Effects of MF (a) or P4 (b) treatment on the proliferation HG-hOEC cells. Cell proliferation of the treated groups is presented as the percentage of the control (considered as 100%). Immunohistochemical staining of PGR in LG-hOEC (c) and HG-hOEC (d) and PGRMC1 in LG-hOEC (e) and HG-hOEC (f). Effects of MF and P4 treatments with or without the AG-205 inhibitor on HG-hOEC cell proliferation (g). Cell proliferation of the treated groups is presented as the percentage of the control (considered as 100%). Effects of MF and P4 treatments with or without the AG-205 inhibitor on HG-hOEC cell invasion (h).
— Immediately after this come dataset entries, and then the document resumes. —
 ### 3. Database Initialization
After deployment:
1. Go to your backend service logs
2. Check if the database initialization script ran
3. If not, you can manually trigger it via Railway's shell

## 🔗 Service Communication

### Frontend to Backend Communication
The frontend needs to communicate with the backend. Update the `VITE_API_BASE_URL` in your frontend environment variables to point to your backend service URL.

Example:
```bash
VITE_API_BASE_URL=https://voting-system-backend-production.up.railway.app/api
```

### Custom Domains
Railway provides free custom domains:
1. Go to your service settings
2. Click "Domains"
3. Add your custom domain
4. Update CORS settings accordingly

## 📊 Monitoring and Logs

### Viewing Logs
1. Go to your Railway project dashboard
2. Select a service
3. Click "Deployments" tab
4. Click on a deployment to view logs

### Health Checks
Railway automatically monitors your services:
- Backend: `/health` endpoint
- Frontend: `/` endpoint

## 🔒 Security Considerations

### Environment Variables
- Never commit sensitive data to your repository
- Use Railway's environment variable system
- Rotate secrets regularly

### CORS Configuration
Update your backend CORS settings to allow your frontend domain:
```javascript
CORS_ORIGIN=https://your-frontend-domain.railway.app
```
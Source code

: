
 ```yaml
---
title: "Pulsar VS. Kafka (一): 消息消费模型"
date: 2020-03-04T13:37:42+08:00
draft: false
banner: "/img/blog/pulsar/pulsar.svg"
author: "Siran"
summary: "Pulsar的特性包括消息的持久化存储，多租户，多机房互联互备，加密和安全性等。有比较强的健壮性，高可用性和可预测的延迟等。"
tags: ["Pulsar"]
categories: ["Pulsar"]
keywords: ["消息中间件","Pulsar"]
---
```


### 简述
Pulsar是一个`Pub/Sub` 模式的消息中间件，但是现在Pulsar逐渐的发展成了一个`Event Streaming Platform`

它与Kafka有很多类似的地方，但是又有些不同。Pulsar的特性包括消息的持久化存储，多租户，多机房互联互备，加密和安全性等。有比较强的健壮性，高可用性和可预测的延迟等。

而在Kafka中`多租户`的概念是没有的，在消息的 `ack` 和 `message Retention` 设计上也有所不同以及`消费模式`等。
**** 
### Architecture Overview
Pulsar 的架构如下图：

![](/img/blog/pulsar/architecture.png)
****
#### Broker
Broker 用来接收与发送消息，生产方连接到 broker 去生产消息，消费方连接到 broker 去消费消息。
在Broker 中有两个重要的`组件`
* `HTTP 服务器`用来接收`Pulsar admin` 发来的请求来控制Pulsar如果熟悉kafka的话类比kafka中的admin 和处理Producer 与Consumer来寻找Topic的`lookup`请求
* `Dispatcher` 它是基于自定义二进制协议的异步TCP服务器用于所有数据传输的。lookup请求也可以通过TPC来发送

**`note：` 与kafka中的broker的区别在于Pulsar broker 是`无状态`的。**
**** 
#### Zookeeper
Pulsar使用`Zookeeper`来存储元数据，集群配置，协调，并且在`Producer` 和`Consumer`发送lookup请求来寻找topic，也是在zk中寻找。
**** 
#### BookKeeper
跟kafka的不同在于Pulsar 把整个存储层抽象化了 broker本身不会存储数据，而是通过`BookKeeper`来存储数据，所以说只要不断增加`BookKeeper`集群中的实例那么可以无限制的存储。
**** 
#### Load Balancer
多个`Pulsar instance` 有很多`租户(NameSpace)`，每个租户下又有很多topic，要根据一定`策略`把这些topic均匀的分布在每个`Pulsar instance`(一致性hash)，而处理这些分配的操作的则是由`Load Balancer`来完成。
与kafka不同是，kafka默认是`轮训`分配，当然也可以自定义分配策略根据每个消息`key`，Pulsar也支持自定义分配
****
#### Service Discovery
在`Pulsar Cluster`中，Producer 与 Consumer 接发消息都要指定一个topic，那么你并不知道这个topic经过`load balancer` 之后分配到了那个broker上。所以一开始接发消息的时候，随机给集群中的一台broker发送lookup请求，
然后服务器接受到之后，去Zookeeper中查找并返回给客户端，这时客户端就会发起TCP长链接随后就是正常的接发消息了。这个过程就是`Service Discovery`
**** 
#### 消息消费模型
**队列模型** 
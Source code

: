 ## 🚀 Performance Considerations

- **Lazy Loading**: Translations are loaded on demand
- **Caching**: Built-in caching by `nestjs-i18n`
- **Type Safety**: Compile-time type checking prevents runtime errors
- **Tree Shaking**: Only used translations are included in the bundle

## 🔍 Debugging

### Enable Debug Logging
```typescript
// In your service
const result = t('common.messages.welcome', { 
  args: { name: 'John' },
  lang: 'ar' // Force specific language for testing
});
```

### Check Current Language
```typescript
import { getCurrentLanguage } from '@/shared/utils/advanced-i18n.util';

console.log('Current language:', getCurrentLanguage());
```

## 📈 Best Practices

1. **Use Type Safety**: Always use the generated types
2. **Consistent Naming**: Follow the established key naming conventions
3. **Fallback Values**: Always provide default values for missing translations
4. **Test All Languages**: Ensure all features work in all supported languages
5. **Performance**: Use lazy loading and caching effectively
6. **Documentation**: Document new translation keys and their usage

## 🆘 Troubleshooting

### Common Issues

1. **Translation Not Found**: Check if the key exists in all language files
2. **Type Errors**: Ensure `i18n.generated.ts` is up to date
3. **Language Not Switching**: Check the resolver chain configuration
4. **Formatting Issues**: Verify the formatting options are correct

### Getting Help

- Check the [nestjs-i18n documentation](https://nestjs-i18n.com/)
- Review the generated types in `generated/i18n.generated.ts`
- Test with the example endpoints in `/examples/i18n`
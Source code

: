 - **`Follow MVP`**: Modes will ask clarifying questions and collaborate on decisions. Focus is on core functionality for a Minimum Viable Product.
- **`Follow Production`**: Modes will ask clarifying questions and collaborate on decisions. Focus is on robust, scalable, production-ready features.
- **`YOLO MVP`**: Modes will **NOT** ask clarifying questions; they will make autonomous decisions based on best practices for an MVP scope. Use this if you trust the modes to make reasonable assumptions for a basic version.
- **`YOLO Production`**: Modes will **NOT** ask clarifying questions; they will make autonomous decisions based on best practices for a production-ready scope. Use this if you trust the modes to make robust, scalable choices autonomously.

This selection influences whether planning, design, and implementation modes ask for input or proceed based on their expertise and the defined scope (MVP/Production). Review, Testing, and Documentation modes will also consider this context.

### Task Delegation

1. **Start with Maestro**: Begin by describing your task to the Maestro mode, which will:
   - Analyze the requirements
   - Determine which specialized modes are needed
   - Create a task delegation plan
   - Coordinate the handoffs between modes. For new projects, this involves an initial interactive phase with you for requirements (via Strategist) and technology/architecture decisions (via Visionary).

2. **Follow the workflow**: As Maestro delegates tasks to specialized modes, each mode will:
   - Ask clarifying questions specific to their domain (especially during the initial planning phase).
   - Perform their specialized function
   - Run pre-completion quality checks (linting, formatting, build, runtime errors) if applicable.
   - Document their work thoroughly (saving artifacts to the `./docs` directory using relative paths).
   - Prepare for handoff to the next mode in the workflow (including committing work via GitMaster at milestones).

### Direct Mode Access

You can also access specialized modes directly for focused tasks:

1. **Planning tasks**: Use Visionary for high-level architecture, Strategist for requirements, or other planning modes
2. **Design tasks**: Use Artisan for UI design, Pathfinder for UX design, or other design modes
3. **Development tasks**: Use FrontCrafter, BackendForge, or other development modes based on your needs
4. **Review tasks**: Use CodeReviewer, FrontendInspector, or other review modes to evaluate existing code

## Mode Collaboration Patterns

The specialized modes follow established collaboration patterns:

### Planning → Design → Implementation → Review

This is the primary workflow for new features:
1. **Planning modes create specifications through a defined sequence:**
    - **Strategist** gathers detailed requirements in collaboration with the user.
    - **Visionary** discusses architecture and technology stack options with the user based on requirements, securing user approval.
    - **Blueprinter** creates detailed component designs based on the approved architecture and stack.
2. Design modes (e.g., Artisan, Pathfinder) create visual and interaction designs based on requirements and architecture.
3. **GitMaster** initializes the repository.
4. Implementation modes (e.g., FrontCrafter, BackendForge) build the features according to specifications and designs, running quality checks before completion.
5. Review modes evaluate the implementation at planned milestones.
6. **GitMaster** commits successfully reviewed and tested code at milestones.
Cell invasion of the treated groups is presented as the percentage of the control (considered as 100%). TGFβ1 levels in C, MF-treated and P4-treated hOEC explants with or without AG-205 inhibitor (i). qPCR analysis of TGFB1 expression levels in the control, MF-treated or P4-treated hOEC explants with or without the AG-205 inhibitor (j). Each bar represents the mean ± SEM relative to PPIA. Asterisks indicate significant differences between non-treated control and treated groups (*, P < .05; **, P < .01; ***, P < .001; ****, P < .0001) (One-way ANOVA with the post-hoc Bonferroni's test). Original magnification, 40×; scale bar, 50 μm. AG-205, PGRMC1 inhibitor; C, control; HG, high-grade; hOEC, human ovarian epithelial cancer; LG, low-grade; MF, mifepristone; P4, progesterone.